At Lootah Real Estate Development’s Shamal development, a 1,100 square feet apartment costs Dh625,000 off plan. An initial payment of 10 per cent – Dh62,500 – is required as a reservation fee.
A further 10 per cent is required after three months and another after six months. A further 20 per cent is due as building progresses. The final 50 per cent, Dh312,500, is payable upon completion – for which the buyer is likely to be able to get a mortgage, which would require a deposit of Dh78,125.
In comparison, on Dubizzle a slightly smaller, already built 989-square foot studio apartment in Executive Towers in Business Bay is on the market for Dh1,485,000.
Under the UAE’s recently introduced mortgage rules, an expatriate wanting a mortgage on that property would have to pay a deposit of 25 per cent of the value – Dh371,250 – and then he could get a mortgage for the remaining Dh1,113,750.
For properties costing more than Dh5m the numbers become even more unattractive, as expatriate buyers are required to put down a 35 per cent deposit, rising to 40 per cent if the property is a second home.
The Dubai Land Department yesterday said that Dh35 billion had been invested in the emirate’s real-estate sector in the first quarter of this year, a 57 per cent rise on the same period last year.
Speculation on off-plan property sales was one of the elements blamed for fuelling the Dubai property bubble that burst dramatically in 2008.
As property prices rocketed, speculators turned to “flipping” off-plan homes by putting down small deposits on houses that were little more than a hole in the ground and an illustration in a fancy brochure, and then selling the contract on for a quick profit, inflating prices even further.
The practice has prompted companies such as Emaar to attempt to curb speculation by saying it would refuse to transfer the names on purchase agreements until buyers had paid up to 40 per cent of the value of the home.
But brokers say that speculators have been getting around the new restrictions by drawing up their own agreements to sell, regardless of the required contractual milestones.
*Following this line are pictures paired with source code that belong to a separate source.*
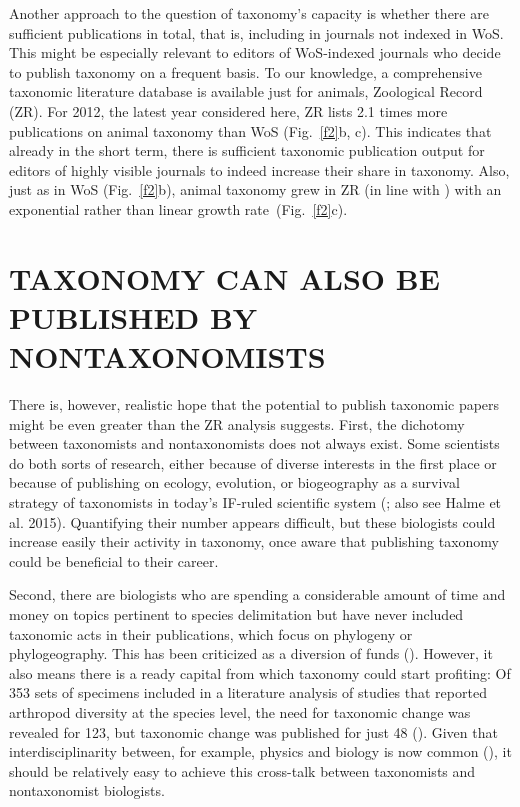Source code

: \documentclass[webpdf,PV,mynatbib,surname,CE,MSC]{SYS-PV}
\begin{document}
Another approach to the question of taxonomy's capacity is whether there are sufficient
publications in total, that is, including in journals not indexed in WoS. This might be especially
relevant to editors of WoS-indexed journals who decide to publish taxonomy on a frequent basis. To
our knowledge, a comprehensive taxonomic literature database is available just for animals,
Zoological Record (ZR). For 2012, the latest year considered here, ZR lists 2.1 times more
publications on animal taxonomy than WoS (Fig.~\ref{f2}b, c). This indicates that already in the
short term, there is sufficient taxonomic publication output for editors of highly visible
journals to indeed increase their share in taxonomy. Also, just as in WoS (Fig.~\ref{f2}b), animal
taxonomy grew in ZR (in line with \citealt{49Tancoigne2013}) with an exponential rather than
linear growth rate~(Fig.~\ref{f2}c).


\section*{T{\sc AXONOMY} C{\sc AN} A{\sc LSO BE} P{\sc UBLISHED BY}
N{\sc ONTAXONOMISTS}}


There is, however, realistic hope that the potential to publish taxonomic papers might be even
greater than the ZR analysis suggests. First, the dichotomy between taxonomists and nontaxonomists
does not always exist. Some scientists do both sorts of research, either because of diverse
interests in the first place or because of publishing on ecology, evolution, or biogeography as a
survival strategy of taxonomists in today's IF-ruled scientific system (\citealt{40Samyn2012};
also see Halme et al. 2015). Quantifying their number appears difficult, but these biologists
could increase easily their activity in taxonomy, once aware that publishing taxonomy could be
beneficial to their career.

Second, there are biologists who are spending a considerable amount of time and money on topics
pertinent to species delimitation but have never included taxonomic acts in their publications,
which focus on phylogeny or phylogeography. This has been criticized as a diversion of funds
(\citealt{58Wheeler2004}). However, it also means there is a ready capital from which taxonomy
could start profiting: Of 353 sets of specimens included in a literature analysis of studies that
reported arthropod diversity at the species level, the need for taxonomic change was revealed for
123, but taxonomic change was published for just 48 (\citealt{42Schlick-Steiner2010}). Given that
interdisciplinarity between, for example, physics and biology is now common
(\citealt{56West2014}), it should be relatively easy to achieve this cross-talk between
taxonomists and nontaxonomist biologists.
\end{document}
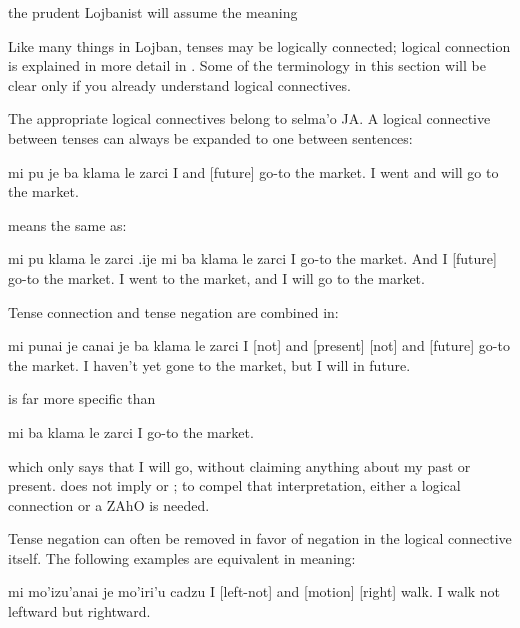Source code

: {\noindent}the prudent Lojbanist will assume the meaning 



Like many things in Lojban, tenses may be logically
    connected; logical connection is explained in more detail in . Some of the terminology in
    this section will be clear only if you already understand
    logical connectives.

The appropriate logical connectives belong to selma'o JA. A
    logical connective between tenses can always be expanded to one
    between sentences:
\begin{example}
mi pu je ba klama le zarci\n
I  and [future] go-to the market.\n
I went and will go to the market.
\end{example}

{\noindent}means the same as:
\begin{example}
mi pu klama le zarci\n
\T	.ije mi ba klama le zarci\n
I  go-to the market.\n
\T	And I [future] go-to the market.\n
I went to the market, and I will go to the market.
\end{example}

Tense connection and tense negation are combined in:
\begin{example}
mi punai je canai je ba\n
\T	klama le zarci\n
I  [not] and [present] [not] and [future]\n
\T	go-to the market.\n
I haven't yet gone to the market, but I will in future.
\end{example}

 is far more specific than
\begin{example}
mi ba klama le zarci\n
I  go-to the market.
\end{example}

{\noindent}which only says that I will go, without claiming anything about
    my past or present.  does not imply  or
    ; to compel that interpretation, either a logical
    connection or a ZAhO is needed. 

Tense negation can often be removed in favor of negation in
    the logical connective itself. The following examples are
    equivalent in meaning:
\begin{example}
mi mo'izu'anai je mo'iri'u cadzu\n
I  [left-not] and [motion] [right] walk.\n
I walk not leftward but rightward.
\end{example}

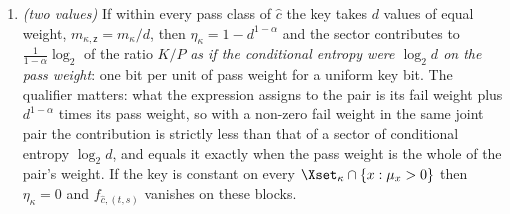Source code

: \begin{lemma}
\begin{enumerate}[label=(\roman*),leftmargin=2.2em]
 $\mu_x=\tr N^{(t)}_x/p_t$ and $p_t=\tr\tau^{(t)}_A$, declared
numbers.
\item \emph{(two values)} If within every pass class of $\hat c$ the key
takes $d$ values of equal weight, $m_{\kappa,\mathsf z}=m_{\kappa}/d$, then
$\eta_{\kappa}=1-d^{1-\alpha}$ and the sector contributes to
$\frac{1}{1-\alpha}\log_2$ of the ratio $K/P$ \emph{as if the conditional
entropy were $\log_2d$ on the pass weight}: one bit per unit of pass weight
for a uniform key bit. The qualifier matters: what the
expression assigns to the pair is its fail weight plus $d^{1-\alpha}$ times
its pass weight, so with a non-zero fail weight in the same joint pair the
contribution is strictly less than that of a sector of conditional entropy
$\log_2d$, and equals it exactly when the pass weight is the whole of the
pair's weight. If the key is
constant on every $\Xset_{\kappa}\cap\{x:\mu_x>0\}$ then $\eta_{\kappa}=0$
and $f_{\hat c,(t,s)}$ vanishes on these blocks.
\end{enumerate}
\end{lemma}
“The risk with this market situation, with developers selling out phases in short periods, is that once they have sold, they then have the finance to move on to other projects and the development pipeline increases,” Mr Green said. “The risk is that developers can escalate the pipeline quickly to a situation where there is an oversupply, and that is when you could see another correction.”
According to CBRE research, Dubai developers are building 17,000 homes that are expected to be completed this year, while a further 65,000 are planned to be ready over the next four years.
Emaar first marketed 188 homes at its Mira Oasis scheme last April on a first-come-first-served basis at prices starting from Dh988,888. The sale attracted crowds of more than 400 people, which became unruly and eventually police were called to restore order at the event.
Meanwhile, a UAE investment bank said yesterday that given the recent surge in property prices about 17 per cent of the potential expatriate buyers had been priced out of the market with a further 16 per cent at risk of no longer being able to afford a mortgage.
“Six out of 10 residential transactions being concluded today involve cash rather than home finance. Five out of 10 transactions involve foreign buyers,” Arqaam Capital said.
“We find that much of the YTD price appreciation in prime apartment units is a function of foreign interest in UAE residential assets, due to perceived appeal in terms of capital preservation and yields.
“This has had the effect of pricing out a portion of the resident population interested in home ownership, but will also continue to absorb supply in 2014.
“A retracement in foreign demand will likely spur some slowdown in price evolution by 2015.”